2011-09-10 Thread Arne Babenhauserheide
Hi, 
At Sat, 03 Sep 2011 00:53:58 +0200,
Arne Babenhauserheide wrote:
 Am Freitag, 2. September 2011, 23:34:29 schrieb Matthew Toseland:
   If the load balancer does not have some hidden delicacies, there is a
   very  simple check to see if my understanding is right.
  No, it takes into account that SSKs use very little bandwidth (1-2K versus
  32K).
 
 Bandwidth: 75 down, 85 up. 

I changed the upload bandwidth to 120 out (about my real output bandwidth), and 
it adjusted itself to 70 down and 78 up. This is about 10-20% more than with a 
90kB/s limit, but far away from using my 120 (it only uses 65%). It is less 
then the overshooting one, though → load limiter is a bit too strong. 

I assume that due to treating CHKs and SSKs the same, the load limiting also 
increased the number of CHKs, though these really need the bandwidth. 

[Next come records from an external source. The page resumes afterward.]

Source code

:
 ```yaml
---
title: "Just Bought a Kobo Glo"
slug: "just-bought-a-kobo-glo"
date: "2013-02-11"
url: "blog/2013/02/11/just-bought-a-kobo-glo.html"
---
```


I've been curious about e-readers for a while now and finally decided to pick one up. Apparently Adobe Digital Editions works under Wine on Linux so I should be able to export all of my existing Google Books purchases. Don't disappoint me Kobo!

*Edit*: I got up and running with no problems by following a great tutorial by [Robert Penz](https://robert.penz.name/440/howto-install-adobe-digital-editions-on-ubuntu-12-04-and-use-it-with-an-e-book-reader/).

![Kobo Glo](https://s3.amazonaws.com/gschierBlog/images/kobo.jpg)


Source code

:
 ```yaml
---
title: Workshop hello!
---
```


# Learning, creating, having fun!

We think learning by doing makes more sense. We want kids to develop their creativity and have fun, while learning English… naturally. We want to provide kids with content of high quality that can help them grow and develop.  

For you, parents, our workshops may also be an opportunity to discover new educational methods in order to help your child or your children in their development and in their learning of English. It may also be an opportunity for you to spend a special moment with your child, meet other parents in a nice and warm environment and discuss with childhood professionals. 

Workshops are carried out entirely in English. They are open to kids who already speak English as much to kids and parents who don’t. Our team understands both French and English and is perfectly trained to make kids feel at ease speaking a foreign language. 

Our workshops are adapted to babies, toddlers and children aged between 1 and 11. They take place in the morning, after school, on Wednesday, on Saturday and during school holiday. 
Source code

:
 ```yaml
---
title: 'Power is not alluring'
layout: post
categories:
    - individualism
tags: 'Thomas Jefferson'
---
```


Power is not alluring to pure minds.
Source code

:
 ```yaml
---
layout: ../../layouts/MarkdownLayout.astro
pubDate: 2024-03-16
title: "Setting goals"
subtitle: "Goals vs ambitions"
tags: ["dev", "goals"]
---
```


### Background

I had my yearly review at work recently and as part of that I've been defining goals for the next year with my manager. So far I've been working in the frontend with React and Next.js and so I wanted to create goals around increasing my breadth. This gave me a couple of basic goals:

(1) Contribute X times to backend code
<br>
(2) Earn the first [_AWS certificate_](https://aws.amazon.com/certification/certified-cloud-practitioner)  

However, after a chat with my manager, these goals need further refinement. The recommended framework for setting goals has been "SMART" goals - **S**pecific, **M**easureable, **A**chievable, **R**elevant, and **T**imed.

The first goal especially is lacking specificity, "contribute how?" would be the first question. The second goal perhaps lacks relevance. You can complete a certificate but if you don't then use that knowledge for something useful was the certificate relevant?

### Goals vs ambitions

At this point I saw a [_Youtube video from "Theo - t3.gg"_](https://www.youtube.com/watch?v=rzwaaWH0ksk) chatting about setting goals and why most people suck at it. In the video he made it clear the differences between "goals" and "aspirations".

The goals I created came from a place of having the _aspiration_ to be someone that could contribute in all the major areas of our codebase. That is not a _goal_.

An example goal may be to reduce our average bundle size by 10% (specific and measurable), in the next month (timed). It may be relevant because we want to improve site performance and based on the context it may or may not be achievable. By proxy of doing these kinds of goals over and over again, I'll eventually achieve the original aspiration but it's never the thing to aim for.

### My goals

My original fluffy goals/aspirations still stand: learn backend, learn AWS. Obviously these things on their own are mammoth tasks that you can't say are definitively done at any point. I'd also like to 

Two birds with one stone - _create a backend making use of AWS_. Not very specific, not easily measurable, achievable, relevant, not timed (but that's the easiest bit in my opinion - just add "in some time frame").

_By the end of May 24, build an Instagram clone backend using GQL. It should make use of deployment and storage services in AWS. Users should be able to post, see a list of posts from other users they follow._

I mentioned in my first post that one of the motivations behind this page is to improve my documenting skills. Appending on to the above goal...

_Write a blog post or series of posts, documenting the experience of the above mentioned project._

If we have a mean transfer time of about 45s-1min for a 32k block on my node 
(with OLM: failed CHK time - successful time, with NLM it is likely a bit more 
complex). 

Now the search time of about 1 minute in NLM for unsuccessful downloads 
(successful have 1:24 min for me) will block IO. If we assume that a successful 
transfer still takes 45s, almost half the time is spent searching without any 
transfer → wasted bandwidth. 

(Disclaimer: The following is just an idea. Treat any “should” as “it might be 
a good idea to” - which is much longer and harder to read, so I go with the 
should). 

I assume that the deeper issue than just failing requests is that waiting 
should not be accounted as bandwidth. A requests should be accounted as 32kB * 
estimated success probability, so failing requests are not counted 
(conceptually, the implementation is another thing). The limiter should then 
use a time-frame of about 2× the time to complete a request and try to fill 
that → Since NLM has higher wait times, it also needs a bigger bandwidth 
limiter window. If it can get to 3 minutes for bulk, the bandwidth limiter 
window needs to be 6 minutes. 

… one more reason (with the assumption of a 2min limiter window), why NLM used 
so little bandwidth: Estimated 2 min search times with 1 min transfer time 
meant that essentially 2/3rd of the allocated bandwidth was overbooking, 
because 2/3rd of the transfers would not finish within the window, so their 
bandwidth reservation was carried on into the next period. This reduced the 
total number of running requests which in turn increased the wait times (since 
less requests finished in a given time period). 

Conclusion: 


NLM changes some basic assumptions about the load
limiting. Because of that we need parameter tweaking to integrate
it cleanly. Likely that can only be done in a real network. We
already know that the network *does not break down* with NLM, so
live tweaking is possible.

Likely it also changes the assumptions for other parts, so these
will need some tweaking, too.

Toad spent years to optimize the parameters and helper parts to
work well with the assumptions from OLM. It’s natural that NLM —
which has slightly different characteristics — requires some
optimization outside of its main algorithms, too.


Best wishes, 
Arne

Besides: Bad performance: If the inserter uses NLM and the downloader uses OLM, 
I think that might make it harder for the downloader to get the data (different 
routing). Worse: If some downloaders use NLM and some use OLM the packets might 
take different paths (NLM has shorter paths), which is likely to affect the 
caching negatively (needs to cache at both paths). 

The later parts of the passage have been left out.